■ **PROBLEM STATEMENT**: In the answer, give the entries below exactly, from the first line through the line with "on **Import URL**", with every picture omitted.

'''

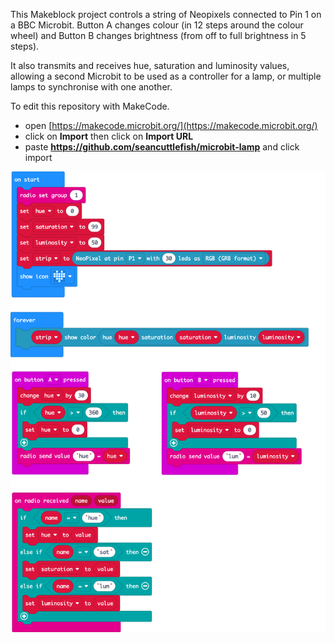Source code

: 
This Makeblock project controls a string of Neopixels connected to Pin 1 on a BBC Microbit. Button A changes colour (in 12 steps around the colour wheel) and Button B changes brightness (from off to full brightness in 5 steps).

It also transmits and receives hue, saturation and luminosity values, allowing a second Microbit to be used as a controller for a lamp, or multiple lamps to synchronise with one another.

To edit this repository with MakeCode.

* open [https://makecode.microbit.org/](https://makecode.microbit.org/)
* click on **Import** then click on **Import URL**
* paste **https://github.com/seancuttlefish/microbit-lamp** and click import

![A rendered view of the blocks](https://github.com/seancuttlefish/microbit-lamp/raw/master/.github/makecode/blocks.png)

'''

■ **SOLVED PROBLEM**:
Source code

: 
This Makeblock project controls a string of Neopixels connected to Pin 1 on a BBC Microbit. Button A changes colour (in 12 steps around the colour wheel) and Button B changes brightness (from off to full brightness in 5 steps).

It also transmits and receives hue, saturation and luminosity values, allowing a second Microbit to be used as a controller for a lamp, or multiple lamps to synchronise with one another.

To edit this repository with MakeCode.

* open [https://makecode.microbit.org/](https://makecode.microbit.org/)
* click on **Import** then click on **Import URL**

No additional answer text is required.